Warnings are already in effect in part of the Philippines. Tropical storm Kai-tak is the fourteenth tropical cyclone of the western North Pacific season. On August 13 at 11 a.m. EDT, Kai-tak had maximum sustained winds near 40 knots (46 mph/74 kmh). It was located approximately 290 nautical miles (334 miles/ 537 km) east-Northeast of Manila, Philippines, has tracked west-southwestward at 11 knots (12.6 mph/20.3 kmh). The storm is called "Helen" in the Philippines, and its close proximity has caused the issuance of warnings.
Public storm warning signal #1 is in effect for the Luzon provinces: Apayao, Cagayan, Babuyan, Quirino, Aurora, Isabela, Kalinga, and the Batanes and Calayan group of islands. Public Signal #1 means winds between 28-37 mph (45-60 kmh) can be expected.
Public Storm Signal 2 is in effect for Isabela and Cagayan, where winds between 37-62 mph (61-100 kmh) can be expected. The Philippine Atmospheric Geophysical and Astronomical Services Adminstration, known as PAGASA, caution residents living in low lying and mountainous areas that flash flooding and mudslides are possible from the heavy rainfall. In addition, residents living along the coasts are being cautioned against large waves or storm surges.
The Moderate Resolution Imaging Spectroradiometer (MODIS) instrument onboard NASA's Terra satellite captured an image of Tropical Storm Kai-tak, located just off the east coast of the Philippines on August 13 at 0230 UTC (Aug. 12 at 10:30 p.m. EDT). Satellite imagery showed that the convection (rising air that forms the thunderstorms that make up the tropical storm) have strengthened around the center of the storm. The MODIS image was created at NASA's Goddard Space Flight Center in Greenbelt, Md. by the MODIS Rapid Response Team.

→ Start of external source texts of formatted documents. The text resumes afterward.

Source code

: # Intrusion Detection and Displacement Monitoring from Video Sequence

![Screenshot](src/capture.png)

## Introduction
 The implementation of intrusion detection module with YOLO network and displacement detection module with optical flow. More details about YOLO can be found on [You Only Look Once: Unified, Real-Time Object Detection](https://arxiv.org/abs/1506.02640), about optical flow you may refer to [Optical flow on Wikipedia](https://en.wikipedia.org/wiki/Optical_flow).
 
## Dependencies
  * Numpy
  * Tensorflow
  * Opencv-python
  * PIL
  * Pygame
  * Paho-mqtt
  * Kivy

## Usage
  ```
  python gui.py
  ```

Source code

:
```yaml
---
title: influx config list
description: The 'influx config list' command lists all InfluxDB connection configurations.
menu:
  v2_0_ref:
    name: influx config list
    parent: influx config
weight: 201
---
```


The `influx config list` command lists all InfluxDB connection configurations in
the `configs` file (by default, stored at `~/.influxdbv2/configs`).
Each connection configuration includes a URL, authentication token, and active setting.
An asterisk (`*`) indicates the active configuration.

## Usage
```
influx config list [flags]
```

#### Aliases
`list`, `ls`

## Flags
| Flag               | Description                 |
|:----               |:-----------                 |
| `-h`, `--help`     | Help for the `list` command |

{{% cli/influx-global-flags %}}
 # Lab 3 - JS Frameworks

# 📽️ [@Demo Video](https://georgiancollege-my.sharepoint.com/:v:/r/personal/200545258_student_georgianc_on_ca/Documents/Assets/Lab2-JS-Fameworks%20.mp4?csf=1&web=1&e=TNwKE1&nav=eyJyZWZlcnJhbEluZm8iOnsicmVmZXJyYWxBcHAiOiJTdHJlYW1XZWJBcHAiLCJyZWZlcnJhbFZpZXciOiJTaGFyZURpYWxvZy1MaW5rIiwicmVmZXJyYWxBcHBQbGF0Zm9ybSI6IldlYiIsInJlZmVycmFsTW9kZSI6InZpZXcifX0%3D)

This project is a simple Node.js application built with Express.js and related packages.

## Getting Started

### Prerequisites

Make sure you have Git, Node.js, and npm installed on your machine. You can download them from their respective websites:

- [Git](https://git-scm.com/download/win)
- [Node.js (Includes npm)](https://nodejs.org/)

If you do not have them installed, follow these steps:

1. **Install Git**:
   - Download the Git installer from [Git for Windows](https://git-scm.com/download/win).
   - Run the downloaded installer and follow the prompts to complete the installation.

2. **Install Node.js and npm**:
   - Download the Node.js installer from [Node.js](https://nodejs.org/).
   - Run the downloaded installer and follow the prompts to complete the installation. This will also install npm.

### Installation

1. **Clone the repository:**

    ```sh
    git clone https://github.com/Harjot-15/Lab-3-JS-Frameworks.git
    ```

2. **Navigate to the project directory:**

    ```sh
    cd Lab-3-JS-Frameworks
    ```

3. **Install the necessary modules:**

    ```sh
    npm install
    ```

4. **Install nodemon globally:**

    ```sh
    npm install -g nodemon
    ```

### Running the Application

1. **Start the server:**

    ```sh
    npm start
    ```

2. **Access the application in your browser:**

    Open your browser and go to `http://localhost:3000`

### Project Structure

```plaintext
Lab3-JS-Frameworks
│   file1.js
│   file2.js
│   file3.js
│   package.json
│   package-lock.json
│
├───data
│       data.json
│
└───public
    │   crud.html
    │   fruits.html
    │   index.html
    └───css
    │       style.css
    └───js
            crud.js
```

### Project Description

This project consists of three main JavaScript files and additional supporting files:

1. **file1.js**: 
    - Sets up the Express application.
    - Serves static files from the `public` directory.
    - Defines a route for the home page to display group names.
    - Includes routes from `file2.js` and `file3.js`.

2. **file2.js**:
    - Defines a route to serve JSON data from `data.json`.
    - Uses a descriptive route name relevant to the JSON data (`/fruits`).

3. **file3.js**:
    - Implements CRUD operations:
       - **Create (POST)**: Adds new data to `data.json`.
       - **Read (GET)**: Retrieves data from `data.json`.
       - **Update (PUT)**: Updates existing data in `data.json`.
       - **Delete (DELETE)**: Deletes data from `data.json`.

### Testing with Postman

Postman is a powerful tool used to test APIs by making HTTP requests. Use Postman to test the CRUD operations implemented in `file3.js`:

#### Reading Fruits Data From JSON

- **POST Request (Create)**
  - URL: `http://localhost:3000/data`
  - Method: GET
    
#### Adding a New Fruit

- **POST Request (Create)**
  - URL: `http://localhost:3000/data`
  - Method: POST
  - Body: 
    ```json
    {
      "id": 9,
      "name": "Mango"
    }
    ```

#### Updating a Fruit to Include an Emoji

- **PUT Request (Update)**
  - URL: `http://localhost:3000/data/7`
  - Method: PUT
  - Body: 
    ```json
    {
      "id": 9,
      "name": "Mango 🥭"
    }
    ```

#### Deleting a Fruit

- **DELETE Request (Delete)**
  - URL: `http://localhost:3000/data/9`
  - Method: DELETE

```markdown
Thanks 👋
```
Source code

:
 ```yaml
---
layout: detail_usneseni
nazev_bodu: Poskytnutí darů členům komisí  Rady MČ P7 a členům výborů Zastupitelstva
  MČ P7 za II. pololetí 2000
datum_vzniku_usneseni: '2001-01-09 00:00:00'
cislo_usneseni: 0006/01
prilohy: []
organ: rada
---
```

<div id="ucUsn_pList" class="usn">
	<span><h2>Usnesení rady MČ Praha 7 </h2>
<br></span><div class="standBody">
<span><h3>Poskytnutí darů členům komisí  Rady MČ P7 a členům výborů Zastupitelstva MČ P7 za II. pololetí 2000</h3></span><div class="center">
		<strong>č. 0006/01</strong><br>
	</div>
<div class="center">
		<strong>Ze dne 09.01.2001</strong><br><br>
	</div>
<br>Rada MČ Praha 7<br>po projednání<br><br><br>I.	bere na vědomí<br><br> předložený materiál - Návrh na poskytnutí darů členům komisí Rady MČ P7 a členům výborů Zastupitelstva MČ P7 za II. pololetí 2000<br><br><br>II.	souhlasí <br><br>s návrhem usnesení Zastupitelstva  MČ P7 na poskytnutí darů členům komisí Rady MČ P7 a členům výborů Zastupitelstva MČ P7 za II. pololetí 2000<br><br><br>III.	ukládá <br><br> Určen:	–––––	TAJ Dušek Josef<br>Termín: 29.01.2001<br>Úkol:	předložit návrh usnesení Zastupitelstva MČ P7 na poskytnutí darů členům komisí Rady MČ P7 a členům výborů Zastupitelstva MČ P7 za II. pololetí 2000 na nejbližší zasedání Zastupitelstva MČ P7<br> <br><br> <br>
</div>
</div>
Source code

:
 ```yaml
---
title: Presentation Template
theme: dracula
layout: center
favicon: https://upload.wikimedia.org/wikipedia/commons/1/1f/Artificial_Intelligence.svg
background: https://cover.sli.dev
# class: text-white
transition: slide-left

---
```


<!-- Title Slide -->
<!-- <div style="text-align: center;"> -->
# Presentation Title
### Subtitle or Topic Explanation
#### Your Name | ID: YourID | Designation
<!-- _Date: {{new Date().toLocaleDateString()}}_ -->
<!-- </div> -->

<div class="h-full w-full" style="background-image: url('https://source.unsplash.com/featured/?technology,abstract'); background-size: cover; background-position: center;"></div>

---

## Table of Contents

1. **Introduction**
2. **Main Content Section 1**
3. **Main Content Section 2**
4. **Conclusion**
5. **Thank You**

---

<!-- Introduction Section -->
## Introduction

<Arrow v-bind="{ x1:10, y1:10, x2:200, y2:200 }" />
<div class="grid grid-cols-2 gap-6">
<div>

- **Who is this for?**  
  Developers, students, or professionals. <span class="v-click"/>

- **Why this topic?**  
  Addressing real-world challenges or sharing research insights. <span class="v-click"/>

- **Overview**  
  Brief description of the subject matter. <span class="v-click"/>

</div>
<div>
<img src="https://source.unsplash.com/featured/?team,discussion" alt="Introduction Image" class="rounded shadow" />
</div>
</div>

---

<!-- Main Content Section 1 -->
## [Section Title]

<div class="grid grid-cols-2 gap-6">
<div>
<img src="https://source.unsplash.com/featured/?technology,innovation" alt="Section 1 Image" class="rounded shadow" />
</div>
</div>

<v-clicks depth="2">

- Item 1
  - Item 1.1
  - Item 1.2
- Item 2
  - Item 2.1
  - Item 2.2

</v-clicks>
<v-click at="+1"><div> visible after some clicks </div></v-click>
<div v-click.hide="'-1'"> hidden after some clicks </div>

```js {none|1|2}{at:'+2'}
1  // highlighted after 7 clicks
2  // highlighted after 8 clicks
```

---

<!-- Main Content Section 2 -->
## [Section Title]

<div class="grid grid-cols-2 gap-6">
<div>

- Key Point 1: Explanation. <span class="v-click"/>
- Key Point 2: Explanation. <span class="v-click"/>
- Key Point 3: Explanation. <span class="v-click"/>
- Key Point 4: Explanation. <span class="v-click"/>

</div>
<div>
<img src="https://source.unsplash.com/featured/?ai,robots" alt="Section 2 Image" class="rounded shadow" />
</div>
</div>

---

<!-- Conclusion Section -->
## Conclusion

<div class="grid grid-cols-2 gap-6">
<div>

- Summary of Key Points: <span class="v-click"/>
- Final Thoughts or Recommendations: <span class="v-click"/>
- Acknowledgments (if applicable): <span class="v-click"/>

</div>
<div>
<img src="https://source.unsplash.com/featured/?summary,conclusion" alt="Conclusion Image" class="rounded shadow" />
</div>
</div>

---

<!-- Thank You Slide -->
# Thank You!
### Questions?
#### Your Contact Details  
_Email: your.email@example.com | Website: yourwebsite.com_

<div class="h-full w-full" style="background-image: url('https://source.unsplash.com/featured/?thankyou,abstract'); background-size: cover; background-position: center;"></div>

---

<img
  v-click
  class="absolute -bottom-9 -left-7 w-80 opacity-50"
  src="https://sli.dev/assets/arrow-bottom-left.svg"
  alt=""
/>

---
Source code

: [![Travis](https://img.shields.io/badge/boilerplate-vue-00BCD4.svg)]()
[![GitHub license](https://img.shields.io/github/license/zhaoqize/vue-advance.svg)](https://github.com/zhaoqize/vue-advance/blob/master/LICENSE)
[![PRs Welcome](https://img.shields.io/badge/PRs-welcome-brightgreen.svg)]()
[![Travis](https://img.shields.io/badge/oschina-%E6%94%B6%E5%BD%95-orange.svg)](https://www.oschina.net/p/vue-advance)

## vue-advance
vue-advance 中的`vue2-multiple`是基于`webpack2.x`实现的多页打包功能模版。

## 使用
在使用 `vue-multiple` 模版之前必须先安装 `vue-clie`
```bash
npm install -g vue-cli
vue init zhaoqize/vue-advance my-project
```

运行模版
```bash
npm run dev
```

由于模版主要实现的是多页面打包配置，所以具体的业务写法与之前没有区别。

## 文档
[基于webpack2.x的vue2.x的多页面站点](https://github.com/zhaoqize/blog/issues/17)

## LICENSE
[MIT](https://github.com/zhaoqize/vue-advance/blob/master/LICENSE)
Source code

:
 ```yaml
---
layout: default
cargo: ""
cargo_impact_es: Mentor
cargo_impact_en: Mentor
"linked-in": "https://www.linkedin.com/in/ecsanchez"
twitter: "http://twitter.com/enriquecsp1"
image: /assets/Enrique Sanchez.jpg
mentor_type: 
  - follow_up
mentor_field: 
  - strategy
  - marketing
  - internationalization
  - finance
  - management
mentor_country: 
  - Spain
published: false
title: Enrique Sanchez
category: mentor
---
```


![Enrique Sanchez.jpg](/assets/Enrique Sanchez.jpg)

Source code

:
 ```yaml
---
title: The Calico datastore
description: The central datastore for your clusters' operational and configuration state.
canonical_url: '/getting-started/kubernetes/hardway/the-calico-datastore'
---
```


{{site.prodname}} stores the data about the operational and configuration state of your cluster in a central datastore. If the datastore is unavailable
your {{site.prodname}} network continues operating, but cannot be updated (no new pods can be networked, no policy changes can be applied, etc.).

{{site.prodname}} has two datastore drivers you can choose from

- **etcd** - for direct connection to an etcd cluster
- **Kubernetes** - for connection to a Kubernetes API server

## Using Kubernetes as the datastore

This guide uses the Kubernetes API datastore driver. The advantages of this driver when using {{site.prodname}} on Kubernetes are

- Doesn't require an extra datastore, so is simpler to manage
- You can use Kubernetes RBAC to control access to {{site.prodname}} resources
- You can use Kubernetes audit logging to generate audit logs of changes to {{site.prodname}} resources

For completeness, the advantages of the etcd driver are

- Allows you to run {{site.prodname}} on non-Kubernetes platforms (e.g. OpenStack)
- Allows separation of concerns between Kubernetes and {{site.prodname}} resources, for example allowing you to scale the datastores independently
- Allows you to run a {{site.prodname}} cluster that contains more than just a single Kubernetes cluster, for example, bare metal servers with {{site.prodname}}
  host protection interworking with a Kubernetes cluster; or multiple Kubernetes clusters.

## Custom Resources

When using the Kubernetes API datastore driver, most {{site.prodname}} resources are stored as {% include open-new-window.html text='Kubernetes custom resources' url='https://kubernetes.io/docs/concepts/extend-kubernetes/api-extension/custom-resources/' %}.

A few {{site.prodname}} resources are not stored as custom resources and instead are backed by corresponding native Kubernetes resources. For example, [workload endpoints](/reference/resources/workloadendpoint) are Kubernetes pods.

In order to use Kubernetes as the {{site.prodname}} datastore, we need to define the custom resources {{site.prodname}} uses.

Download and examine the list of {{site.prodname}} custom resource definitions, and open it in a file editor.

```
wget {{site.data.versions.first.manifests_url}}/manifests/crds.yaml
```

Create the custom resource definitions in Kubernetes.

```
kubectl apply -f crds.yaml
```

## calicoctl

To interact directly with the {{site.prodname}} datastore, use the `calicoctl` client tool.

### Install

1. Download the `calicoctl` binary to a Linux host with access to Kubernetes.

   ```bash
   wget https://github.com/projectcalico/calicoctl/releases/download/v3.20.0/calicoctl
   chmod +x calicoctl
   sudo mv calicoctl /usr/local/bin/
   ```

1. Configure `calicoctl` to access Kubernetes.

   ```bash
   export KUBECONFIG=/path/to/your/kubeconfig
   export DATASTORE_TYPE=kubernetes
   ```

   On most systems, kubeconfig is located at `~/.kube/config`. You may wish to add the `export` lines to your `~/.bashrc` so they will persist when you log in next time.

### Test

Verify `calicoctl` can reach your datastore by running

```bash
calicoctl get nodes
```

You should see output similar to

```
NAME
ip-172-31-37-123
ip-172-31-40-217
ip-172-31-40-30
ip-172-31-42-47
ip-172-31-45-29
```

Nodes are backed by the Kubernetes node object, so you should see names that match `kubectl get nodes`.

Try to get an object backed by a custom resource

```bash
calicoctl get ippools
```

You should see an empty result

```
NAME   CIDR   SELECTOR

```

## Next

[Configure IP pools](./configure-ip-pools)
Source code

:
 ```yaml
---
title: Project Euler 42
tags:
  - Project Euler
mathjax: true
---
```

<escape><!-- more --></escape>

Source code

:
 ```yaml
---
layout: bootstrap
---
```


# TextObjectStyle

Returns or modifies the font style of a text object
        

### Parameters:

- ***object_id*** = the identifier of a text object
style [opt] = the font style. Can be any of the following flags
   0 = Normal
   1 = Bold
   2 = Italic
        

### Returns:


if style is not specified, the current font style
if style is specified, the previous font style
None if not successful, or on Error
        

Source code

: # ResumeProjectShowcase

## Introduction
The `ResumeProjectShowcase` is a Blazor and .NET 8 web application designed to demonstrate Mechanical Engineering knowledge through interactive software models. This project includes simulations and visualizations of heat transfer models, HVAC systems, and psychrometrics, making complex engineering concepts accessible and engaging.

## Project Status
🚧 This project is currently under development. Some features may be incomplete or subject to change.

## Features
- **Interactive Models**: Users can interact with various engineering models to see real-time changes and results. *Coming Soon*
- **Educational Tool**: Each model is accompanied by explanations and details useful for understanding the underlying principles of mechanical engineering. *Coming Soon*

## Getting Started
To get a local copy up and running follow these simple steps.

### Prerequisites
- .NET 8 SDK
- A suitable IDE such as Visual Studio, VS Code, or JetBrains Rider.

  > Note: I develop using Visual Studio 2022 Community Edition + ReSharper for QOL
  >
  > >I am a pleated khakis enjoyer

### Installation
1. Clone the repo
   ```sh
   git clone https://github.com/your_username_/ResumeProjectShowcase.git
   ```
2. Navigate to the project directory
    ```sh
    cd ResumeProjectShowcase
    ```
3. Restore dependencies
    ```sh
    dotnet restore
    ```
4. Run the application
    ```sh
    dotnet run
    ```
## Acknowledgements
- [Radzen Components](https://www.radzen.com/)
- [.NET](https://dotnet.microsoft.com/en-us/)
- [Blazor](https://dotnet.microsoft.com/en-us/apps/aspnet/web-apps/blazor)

Kai-tak is moving along the southern edge of a subtropical ridge, which is an elongated area of high pressure. Kai-tak will move northwestward and slowly intensify, passing through the Luzon Strait, while its center stays at sea, north of Luzon, the Philippines.Kai-tak is expected to make landfall north of Hong Kong on August 16. Although forecasters at the Joint Typhoon Warning Center expect Kai-tak to strengthen, it is expected to weaken before making landfall because of cooling ocean heat content and wind shear.